Spending on Physician Services Crawls Out of Recession

January 07, 2013

A slowly improving economy drove a 3.6% increase in spending on physician services in 2011, a noticeable improvement over 2.8% growth the year before, the Office of the Actuary at the Centers for Medicare & Medicaid Services (CMS) reports.

Total healthcare spending in the public and private sectors rose 3.9% to reach $2.7 trillion in 2011, according to a study by CMS economists and statisticians published online today in the journal Health Affairs. That total healthcare spending growth rate, a repeat of 2010 and 2009, is the lowest in the last 52 years and represents the fallout of a recession that officially ended in June 2009. In 2010 and 2011, total healthcare-spending growth closely mirrored the rise in the gross domestic product (GDP), 3.8% and 4%, respectively, according to the CMS Office of the Actuary.

As a percentage of GDP in 2011, total healthcare spending is 17.9%. It has been stuck at this level since 2009.

CMS takes an annual look at healthcare outlays, and its numbers are sure to receive close scrutiny from the Obama administration and Congress as they look for ways to cut Medicare and Medicaid.

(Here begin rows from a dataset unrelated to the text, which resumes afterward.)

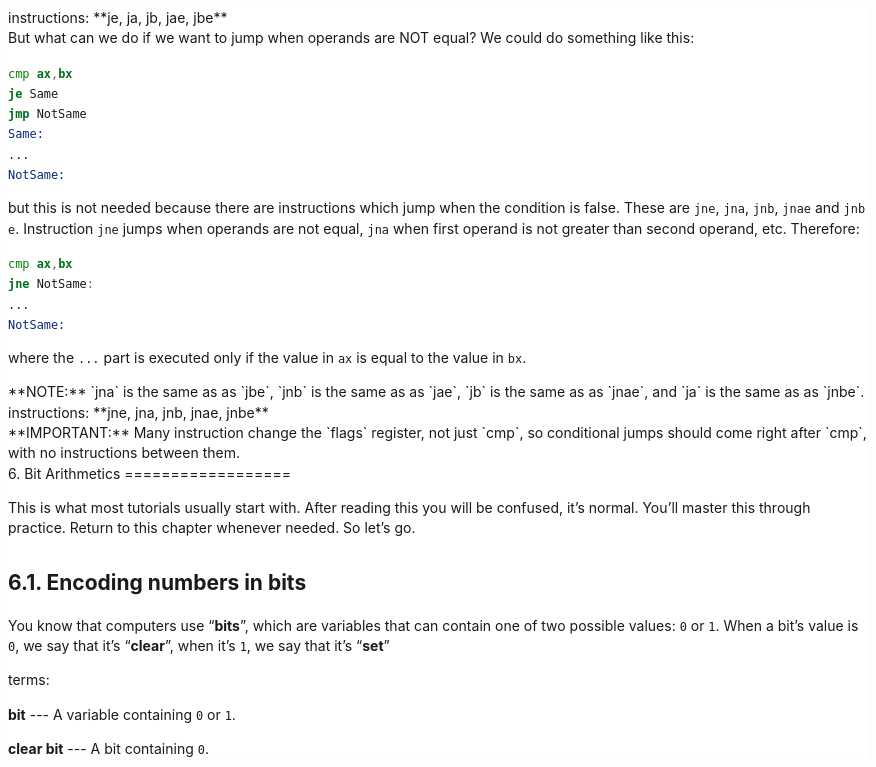 <div class="alert alert-info">
instructions: **je, ja, jb, jae, jbe**
</div>
But what can we do if we want to jump when operands are NOT equal? We could do something like this:

``` fasm
cmp ax,bx
je Same
jmp NotSame
Same:
...
NotSame:
```

but this is not needed because there are instructions which jump when the condition is false. These are `jne`, `jna`, `jnb`, `jnae` and `jnbe`. Instruction `jne` jumps when operands are not equal, `jna` when first operand is not greater than second operand, etc. Therefore:

``` fasm
cmp ax,bx
jne NotSame:
...
NotSame:
```

where the `...` part is executed only if the value in `ax` is equal to the value in `bx`.

<div class="alert">
**NOTE:** `jna` is the same as as `jbe`, `jnb` is the same as as `jae`, `jb` is the same as as `jnae`, and `ja` is the same as as `jnbe`.
</div>
<div class="alert alert-info">
instructions: **jne, jna, jnb, jnae, jnbe**
</div>
<div class="alert alert-warn">
**IMPORTANT:** Many instruction change the `flags` register, not just `cmp`, so conditional jumps should come right after `cmp`, with no instructions between them.
</div>
6. Bit Arithmetics
==================

This is what most tutorials usually start with. After reading this you will be confused, it’s normal. You’ll master this through practice. Return to this chapter whenever needed. So let’s go.

6.1. Encoding numbers in bits
-----------------------------

You know that computers use “**bits**”, which are variables that can contain one of two possible values: `0` or `1`. When a bit’s value is `0`, we say that it’s “**clear**”, when it’s `1`, we say that it’s “**set**”

<div class="alert alert-info">
terms:

**bit** --- A variable containing `0` or `1`.

**clear bit** --- A bit containing `0`.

Federal spending on healthcare in 2011 represented 28% of the grand total, the same percentage as in 2011 and just a tad over 27% in 2009.

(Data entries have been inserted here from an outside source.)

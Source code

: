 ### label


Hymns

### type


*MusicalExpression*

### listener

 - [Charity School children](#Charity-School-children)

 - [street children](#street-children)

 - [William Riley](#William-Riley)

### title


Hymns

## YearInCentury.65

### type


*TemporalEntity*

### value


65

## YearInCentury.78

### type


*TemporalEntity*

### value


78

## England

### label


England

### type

Some of the biggest jumps in spending in 2011 occurred in the categories of durable medical equipment (5.3%), home healthcare (4.5%), nursing-care facilities and continuing-care retirement communities (4.4%), and hospital care (4.3%). However, only the category of nursing-care facilities and continuing-care retirement communities grew faster than it did in 2010.

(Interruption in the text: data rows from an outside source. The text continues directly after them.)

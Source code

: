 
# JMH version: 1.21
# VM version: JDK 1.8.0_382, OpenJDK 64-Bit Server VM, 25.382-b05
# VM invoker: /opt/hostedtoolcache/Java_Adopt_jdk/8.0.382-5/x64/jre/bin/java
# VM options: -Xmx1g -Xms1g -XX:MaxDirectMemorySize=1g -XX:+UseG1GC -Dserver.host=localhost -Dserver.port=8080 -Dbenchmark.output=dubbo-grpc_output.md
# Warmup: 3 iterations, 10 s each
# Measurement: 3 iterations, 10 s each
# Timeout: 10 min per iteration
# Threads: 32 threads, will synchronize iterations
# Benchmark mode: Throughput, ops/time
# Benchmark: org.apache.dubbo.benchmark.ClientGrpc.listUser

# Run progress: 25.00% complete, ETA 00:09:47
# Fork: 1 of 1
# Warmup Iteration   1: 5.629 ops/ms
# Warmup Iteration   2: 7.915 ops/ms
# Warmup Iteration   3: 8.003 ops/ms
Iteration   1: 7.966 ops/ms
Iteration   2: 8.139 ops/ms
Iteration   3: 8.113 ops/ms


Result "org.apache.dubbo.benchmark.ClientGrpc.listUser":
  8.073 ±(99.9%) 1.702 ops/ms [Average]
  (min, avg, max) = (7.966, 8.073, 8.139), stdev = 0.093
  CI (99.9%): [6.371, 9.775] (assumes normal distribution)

Outlays for prescription drugs lagged behind the industry pace with just a 2.9% increase. It was a better showing than in 2010, when spending on prescription grew by a mere 0.4%. However, a slowdown in prescribing growth and greater reliance on low-cost generics helped put the brakes on this category.

Intensity of Service Made a Difference for Physicians

Another major spending category is physician and clinical services, which registered a 4.3% gain in 2011. Clinical services, constituting about 20% of the dollar volume, include outpatient family planning and mental health centers, ambulatory surgical centers, and medical and diagnostic laboratories. What accounted for this category's growth was not so much the price of services, which rose only 1.4%, but "non-price factors, such as the use and intensity of services." An example of a more intense service is a level-4 office visit for an established patient as opposed to a lower-paying level-3 visit.

Unpublished data that CMS provided to Medscape Medical News show how spending growth for physician services — as opposed to the entire category — decelerated after the recent recession, until the 2011 increase. Figures for some years, such as 2010, differ somewhat from those released in previous years as a result of new data becoming available.

Table. Annual Growth in Spending on Physician Services

Year Spending Growth on Physician Services
2001 9.7%
2002 8.4%
2003 8.3%
2004 7.0%
2005 6.0%
2006 4.9%
2007 4.8%
2008 5.1%
2009 2.7%
2010 2.8%
2011 3.6%

Source: Centers for Medicare & Medicaid Services, Office of the Actuary.

The authors have disclosed no relevant financial relationships.